La parola del Signore e le nostre parole
29 marzo 2022
Un giorno una parola – commento a Numeri 23, 12
Non devo forse stare attento a dire soltanto ciò che il Signore mi mette in bocca?
Numeri 23, 12
Quanto a noi, non possiamo non parlare delle cose che abbiamo viste e udite
Atti degli apostoli 4, 20
In questo testo parla Balaam, il veggente moabita pagato da Balak, suo re, per maledire Israele. Il racconto è deliziosamente fiabesco. Dio avverte una volta Balaam di non “maledire” il suo popolo; dunque, vi è il divieto di usare le parole come strumento magico che “dicendo” il male lo attiri sull’avversario. Oggi sappiamo molto bene come funzionava nel mondo antico la credenza nella potenza mistica delle parole per causare il male, prevenirlo o evitarlo. Sarà poi l’asina che con le “sue parole” fermerà le formule di maledizione di Balaam trasformandole in formule di benedizione; paradosso dei paradossi, l’animale irrazionale, senza parola, sarà l’unico a riconoscere la presenza dell’angelo del Signore e a ripetere il divieto divino di maledire il nemico. Balak chiederà allora spiegazioni di perché la maledizione comprata da lui e dai principi moabiti e madianiti si sia trasformata invece in parole di benedizione sulle labbra dell’indovino.
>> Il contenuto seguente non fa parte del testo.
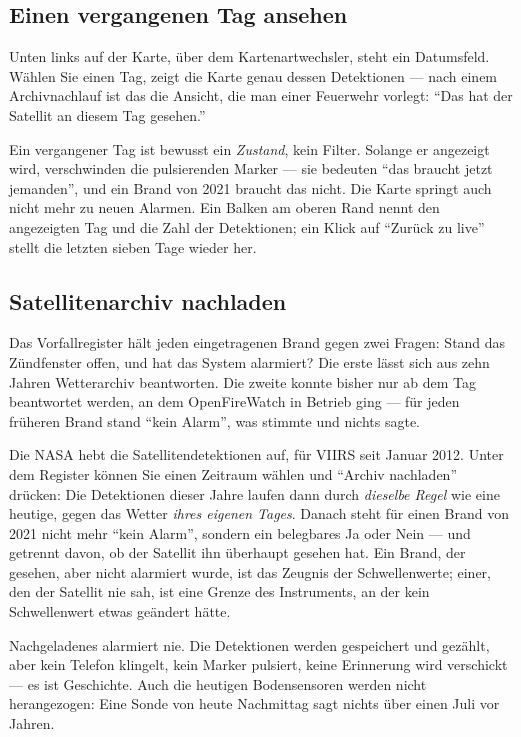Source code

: \documentclass[11pt,a4paper,DIV=12,parskip=half]{scrartcl}
\begin{document}
\subsection{Einen vergangenen Tag ansehen}\label{sec:zeitreise}

Unten links auf der Karte, über dem Kartenartwechsler, steht ein Datumsfeld.
Wählen Sie einen Tag, zeigt die Karte genau dessen Detektionen --- nach einem
Archivnachlauf ist das die Ansicht, die man einer Feuerwehr vorlegt:
\enquote{Das hat der Satellit an diesem Tag gesehen.}

Ein vergangener Tag ist bewusst ein \emph{Zustand}, kein Filter. Solange er
angezeigt wird, verschwinden die pulsierenden Marker --- sie bedeuten
\enquote{das braucht jetzt jemanden}, und ein Brand von 2021 braucht das
nicht. Die Karte springt auch nicht mehr zu neuen Alarmen. Ein Balken am
oberen Rand nennt den angezeigten Tag und die Zahl der Detektionen; ein Klick
auf \enquote{Zurück zu live} stellt die letzten sieben Tage wieder her.

\subsection{Satellitenarchiv nachladen}\label{sec:archiv}

Das Vorfallregister hält jeden eingetragenen Brand gegen zwei Fragen: Stand
das Zündfenster offen, und hat das System alarmiert? Die erste lässt sich aus
zehn Jahren Wetterarchiv beantworten. Die zweite konnte bisher nur ab dem Tag
beantwortet werden, an dem OpenFireWatch in Betrieb ging --- für jeden
früheren Brand stand \enquote{kein Alarm}, was stimmte und nichts sagte.

Die NASA hebt die Satellitendetektionen auf, für VIIRS seit Januar 2012. Unter
dem Register können Sie einen Zeitraum wählen und \enquote{Archiv nachladen}
drücken: Die Detektionen dieser Jahre laufen dann durch \emph{dieselbe Regel}
wie eine heutige, gegen das Wetter \emph{ihres eigenen Tages}. Danach steht
für einen Brand von 2021 nicht mehr \enquote{kein Alarm}, sondern ein
belegbares Ja oder Nein --- und getrennt davon, ob der Satellit ihn überhaupt
gesehen hat. Ein Brand, der gesehen, aber nicht alarmiert wurde, ist das
Zeugnis der Schwellenwerte; einer, den der Satellit nie sah, ist eine Grenze
des Instruments, an der kein Schwellenwert etwas geändert hätte.

\begin{hinweis}
Nachgeladenes alarmiert nie. Die Detektionen werden gespeichert und gezählt,
aber kein Telefon klingelt, kein Marker pulsiert, keine Erinnerung wird
verschickt --- es ist Geschichte. Auch die heutigen Bodensensoren werden nicht
herangezogen: Eine Sonde von heute Nachmittag sagt nichts über einen Juli vor
Jahren.
\end{hinweis}
\end{document}
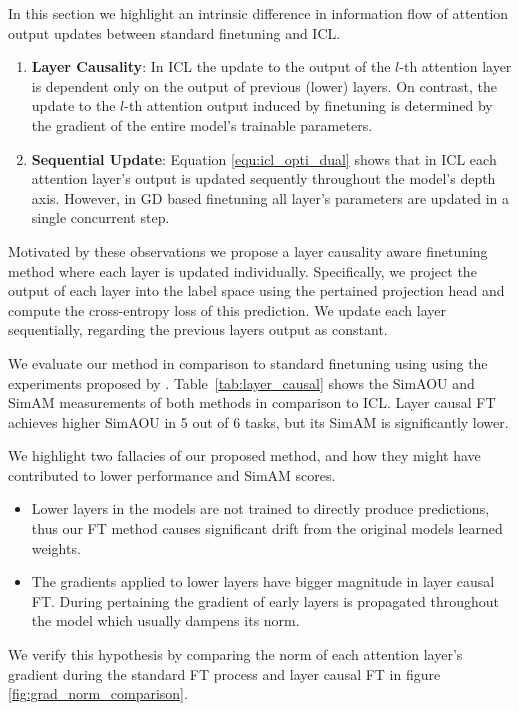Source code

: In this section we highlight an intrinsic difference in information flow of attention output updates between standard finetuning and ICL.

\begin{enumerate}
	\item \textbf{Layer Causality}: In ICL the update to the output of the $l$-th attention layer is dependent only on the output of previous (lower) layers.
  On contrast, the update to the $l$-th attention output induced by finetuning is determined by the gradient of the entire model's trainable parameters.
	
  \item \textbf{Sequential Update}: Equation \ref{equ:icl_opti_dual} shows that in ICL each attention layer's output is updated sequently throughout the model's depth axis.
  However, in GD based finetuning all layer's parameters are updated in a single concurrent step.
\end{enumerate}

Motivated by these observations we propose a layer causality aware finetuning method where each layer is updated individually.
Specifically, we project the output of each layer into the label space using the pertained projection head and compute the cross-entropy loss of this prediction.
We update each layer sequentially, regarding the previous layers output as constant.  

We evaluate our method in comparison to standard finetuning using using the experiments proposed by \cite{dai2023gpt}.
Table~\ref{tab:layer_causal} shows the SimAOU and SimAM measurements of both methods in comparison to ICL.
Layer causal FT achieves higher SimAOU in 5 out of 6 tasks, but its SimAM is significantly lower.

We highlight two fallacies of our proposed method, and how they might have contributed to lower performance and SimAM scores.
\begin{itemize}
	\item Lower layers in the models are not trained to directly produce predictions, thus our FT method causes significant drift from the original models learned weights.
	\item The gradients applied to lower layers have bigger magnitude in layer causal FT.
				During pertaining the gradient of early layers is propagated throughout the model which usually dampens its norm.  
\end{itemize}

We verify this hypothesis by comparing the norm of  each attention layer's gradient during the standard FT process and layer causal FT in figure \ref{fig:grad_norm_comparison}.

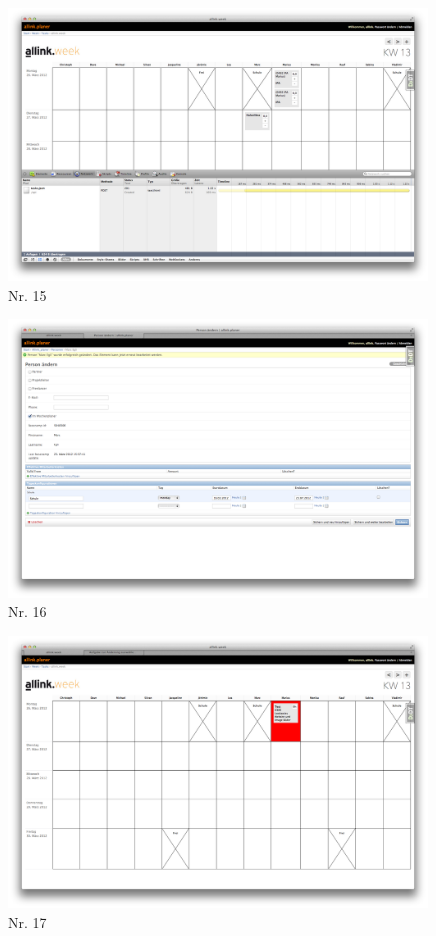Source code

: \begin{figure}[htbp]
    \centering
        \includegraphics[width=0.99\textwidth,angle=0]{bilder/testing/Task_duplizieren.png}
    \caption{Nr. 15}
    \label{fig:bilder_testing_Task_duplizieren}
\end{figure}
\begin{figure}[htbp]
    \centering
        \includegraphics[width=0.99\textwidth,angle=0]{bilder/testing/Sperrtag_start_end.png}
    \caption{Nr. 16}
    \label{fig:bilder_testing_Sperrtag_start_end}
\end{figure}
\begin{figure}[htbp]
    \centering
        \includegraphics[width=0.99\textwidth,angle=0]{bilder/testing/warnmeldung.png}
    \caption{Nr. 17}
    \label{fig:bilder_testing_warnmeldung}
\end{figure}
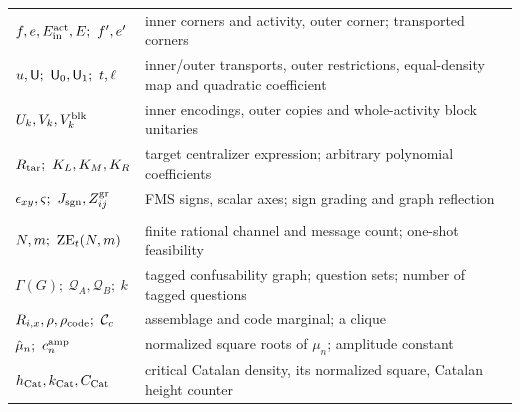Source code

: \begin{center}
\begin{tabular}{@{}>{\raggedright\arraybackslash}p{.33\linewidth}>{\raggedright\arraybackslash}p{.60\linewidth}@{}}
$f,e,\Pact_{\rm in},E;\ f',e'$ & inner corners and activity, outer corner; transported corners\\
$u,\btrans;\ \btrans_0,\btrans_1;\ t,\ell$ & inner/outer transports, outer restrictions, equal-density map and quadratic coefficient\\
$U_k,V_k,V^{\rm blk}_k$ & inner encodings, outer copies and whole-activity block unitaries\\
$R_{\rm tar};\ K_L,K_M,K_R$ & target centralizer expression; arbitrary polynomial coefficients\\
$\epsilon_{xy},\varsigma;\ J_{\rm sgn},Z^{\rm gr}_{ij}$ & FMS signs, scalar axes; sign grading and graph reflection\\
\multicolumn{2}{@{}l}{\emph{Communication}}\\
$N,m;\ \ZE_t(N,m)$ & finite rational channel and message count; one-shot feasibility\\
$\Gamma(G);\ \mathcal Q_A,\mathcal Q_B;\ k$ & tagged confusability graph; question sets; number of tagged questions\\
$R_{i,x},\rho,\rho_{\rm code};\ \mathcal C_c$ & assemblage and code marginal; a clique\\
$\hat\mu_n;\ c^{\rm amp}_n$ & normalized square roots of $\mu_n$; amplitude constant\\
$\hcat,\kcat,\Ccat$ & critical Catalan density, its normalized square, Catalan height counter\\
\bottomrule\end{tabular}\end{center}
La formula usata ora da Balaam è semplice ma efficace e definirà il rapporto del veggente con la parola divina. Come si rapportano le nostre parole umane adombrate tra le due possibilità del dire e dell’esistere tra la vita e la morte, il peccato e la grazia? Come possono le nostre parole umane “contenere” in esse la davar divina, il divino parlare creatore? Non usciamo dai tentativi maldestri che ci propongono alcune teologie sull’ispirazione poco ispirate. Ecco il problema con il nostro testo, il verbo ysym dobbiamo tradurlo ha messo (immesso), nel senso di introdurre, dettare o ha posto nel senso che insieme con le mie parole vi sarà la parola del Signore? Nell’originale l’ordine del dire è invertito rispetto la traduzione. Dio “pone” le sue parole sulla nostra bocca, poi noi dobbiamo “dirle” con le nostre parole sapendo che Dio è Colui che muta la maledizione in benedizione. Non vi è altra possibilità, le parole del Signore vengono a noi e devono essere dette impigliate nelle nostre parole.